What you need to know:
- Many African girls were brought up to be shy, to always lower their gaze and learn to say ‘Yes’ at most commands.
- These are not the qualities that can help a girl to survive modern marriages, which are prone to domestic and sexual abuse.
An African girl is expected to naturally become a wife. Most of our conservative communities have never condoned the halfway point in relationships and allowed girls to have boyfriends. A phase in a relationship that would, perhaps, help to assess each other’s behaviour before marriage. Even then, it is a phase that poses so much risk to the girls who could easily be left home and dry by dishonourable men.
Having boyfriends was frowned upon and discouraged by many conservative communities to protect family honour. It also protected the girls from exploitation and minimised teenage pregnancies. Those were the days when many African communities lived in communal ways and marriage occurred within families that knew one another and were, in most cases, from the same village. As Africa urbanises, marriage and relationships have become elastic.

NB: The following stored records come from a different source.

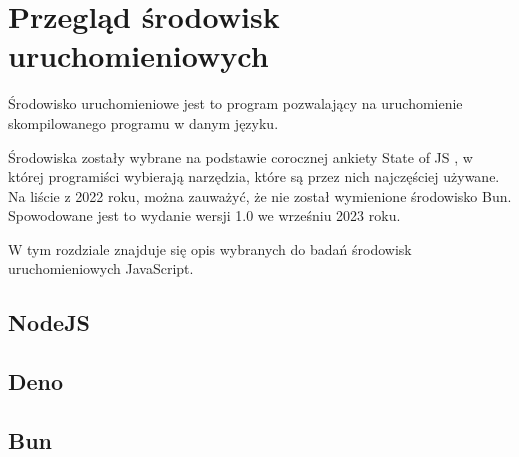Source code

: \section*{Przegląd środowisk uruchomieniowych}
Środowisko uruchomieniowe jest to program pozwalający na uruchomienie skompilowanego programu w danym języku. 

Środowiska zostały wybrane na podstawie corocznej ankiety State of JS \cite{State_of_js:2022}, w której programiści wybierają narzędzia, które są przez nich najczęściej używane. Na liście z 2022 roku, można zauważyć, że nie został wymienione środowisko Bun. Spowodowane jest to wydanie wersji 1.0 we wrześniu 2023 roku.

W tym rozdziale znajduje się opis wybranych do badań środowisk uruchomieniowych JavaScript.

\subsection*{NodeJS}


\subsection*{Deno}

\subsection*{Bun}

Marriages experience modern pressures brought on by the 9-to-5 heavy work schedules, struggles with money, high cost of living and, at times, mental health issues. Many Africans have learnt to adapt to urban life. Hence, school systems work hard to prepare pupils to navigate the modern work environment and the changing world around them. The African girl-child, however, has not had her place in the modern, high-pressure world reviewed. She is still expected to go about it subserviently and at the beck and call of the men in her life.
Many African girls were brought up to be shy, to always lower their gaze and learn to say ‘Yes’ at most commands. These are not the qualities that can help a girl to survive modern marriages, which are prone to domestic and sexual abuse.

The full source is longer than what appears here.